* [WORK REQUEST]
An exact copy is needed of each line from the one including "### **3.3.3** 2021/03/01 mandic00@live.com" through the last line of the entries, both ends counted, with nothing added.

(GIVEN RECORDS begins)

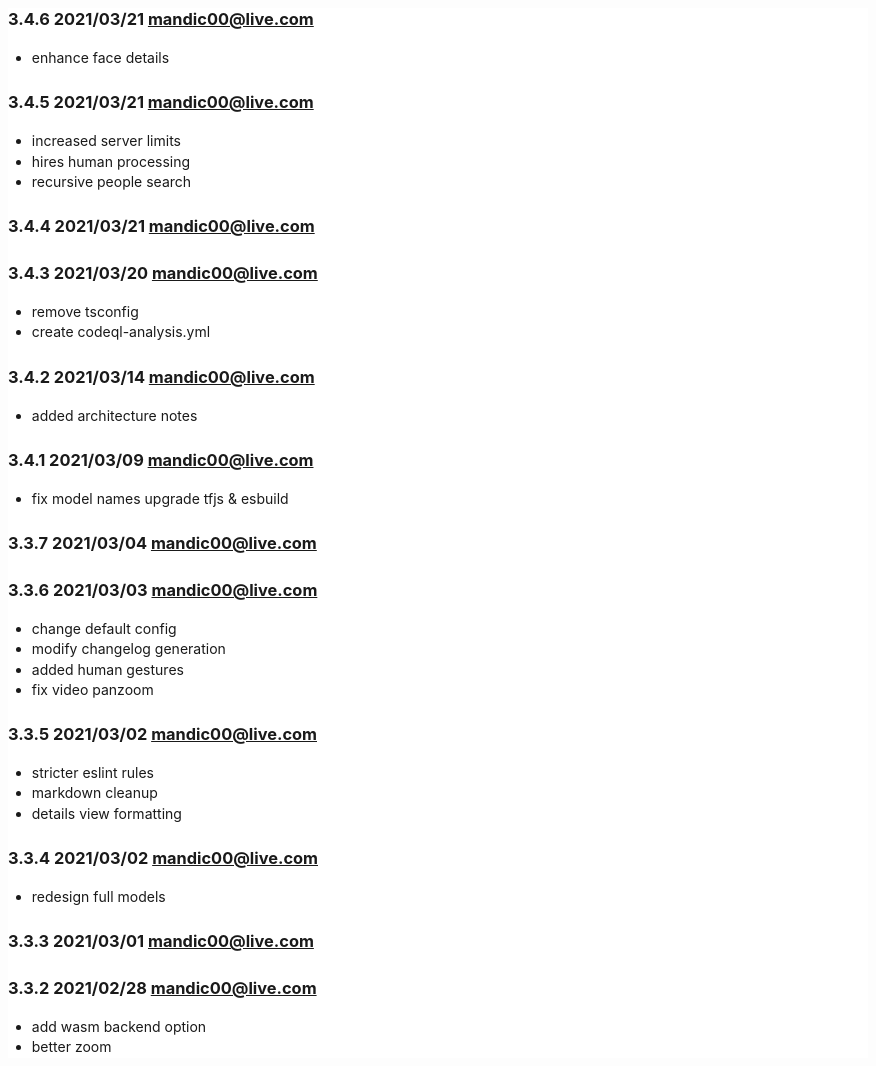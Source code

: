 ### **3.4.6** 2021/03/21 mandic00@live.com

- enhance face details

### **3.4.5** 2021/03/21 mandic00@live.com

- increased server limits
- hires human processing
- recursive people search

### **3.4.4** 2021/03/21 mandic00@live.com


### **3.4.3** 2021/03/20 mandic00@live.com

- remove tsconfig
- create codeql-analysis.yml

### **3.4.2** 2021/03/14 mandic00@live.com

- added architecture notes

### **3.4.1** 2021/03/09 mandic00@live.com

- fix model names upgrade tfjs & esbuild

### **3.3.7** 2021/03/04 mandic00@live.com


### **3.3.6** 2021/03/03 mandic00@live.com

- change default config
- modify changelog generation
- added human gestures
- fix video panzoom

### **3.3.5** 2021/03/02 mandic00@live.com

- stricter eslint rules
- markdown cleanup
- details view formatting

### **3.3.4** 2021/03/02 mandic00@live.com

- redesign full models

### **3.3.3** 2021/03/01 mandic00@live.com


### **3.3.2** 2021/02/28 mandic00@live.com

- add wasm backend option
- better zoom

(GIVEN RECORDS ends)

* [TASK SOLUTION]
### **3.3.3** 2021/03/01 mandic00@live.com


### **3.3.2** 2021/02/28 mandic00@live.com

- add wasm backend option
- better zoom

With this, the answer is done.